> **DATASET RECORDS**
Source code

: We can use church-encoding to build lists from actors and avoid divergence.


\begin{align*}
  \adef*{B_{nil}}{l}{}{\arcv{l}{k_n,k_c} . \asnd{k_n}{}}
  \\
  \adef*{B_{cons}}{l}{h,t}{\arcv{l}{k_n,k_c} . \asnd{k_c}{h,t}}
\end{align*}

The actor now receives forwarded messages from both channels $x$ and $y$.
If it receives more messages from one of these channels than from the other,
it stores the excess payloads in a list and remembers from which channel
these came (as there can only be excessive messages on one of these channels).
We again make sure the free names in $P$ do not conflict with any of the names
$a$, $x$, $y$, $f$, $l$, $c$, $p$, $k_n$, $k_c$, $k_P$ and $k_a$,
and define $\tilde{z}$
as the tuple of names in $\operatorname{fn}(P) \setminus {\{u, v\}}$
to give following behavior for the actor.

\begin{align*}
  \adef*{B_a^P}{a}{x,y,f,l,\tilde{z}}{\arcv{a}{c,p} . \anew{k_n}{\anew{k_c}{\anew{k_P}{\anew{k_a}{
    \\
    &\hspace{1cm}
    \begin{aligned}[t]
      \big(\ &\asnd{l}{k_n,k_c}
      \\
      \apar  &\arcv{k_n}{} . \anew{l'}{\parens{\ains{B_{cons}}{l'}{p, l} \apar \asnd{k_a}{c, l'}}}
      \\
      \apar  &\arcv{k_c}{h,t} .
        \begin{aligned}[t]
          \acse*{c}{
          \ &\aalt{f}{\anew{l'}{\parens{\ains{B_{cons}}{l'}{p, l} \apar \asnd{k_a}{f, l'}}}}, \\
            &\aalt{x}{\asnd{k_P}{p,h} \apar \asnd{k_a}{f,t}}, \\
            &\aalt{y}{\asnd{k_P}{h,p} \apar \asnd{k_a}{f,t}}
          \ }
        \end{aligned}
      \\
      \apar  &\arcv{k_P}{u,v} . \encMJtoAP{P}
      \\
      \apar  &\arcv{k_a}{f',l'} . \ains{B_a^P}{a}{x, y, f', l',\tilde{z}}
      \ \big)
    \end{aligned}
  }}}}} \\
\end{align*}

> **WORK REQUIRED**
Scan the data for lines containing "anew" and copy all of them.

> **TASK RESULT**
  \adef*{B_a^P}{a}{x,y,f,l,\tilde{z}}{\arcv{a}{c,p} . \anew{k_n}{\anew{k_c}{\anew{k_P}{\anew{k_a}{
      \apar  &\arcv{k_n}{} . \anew{l'}{\parens{\ains{B_{cons}}{l'}{p, l} \apar \asnd{k_a}{c, l'}}}
          \ &\aalt{f}{\anew{l'}{\parens{\ains{B_{cons}}{l'}{p, l} \apar \asnd{k_a}{f, l'}}}}, \\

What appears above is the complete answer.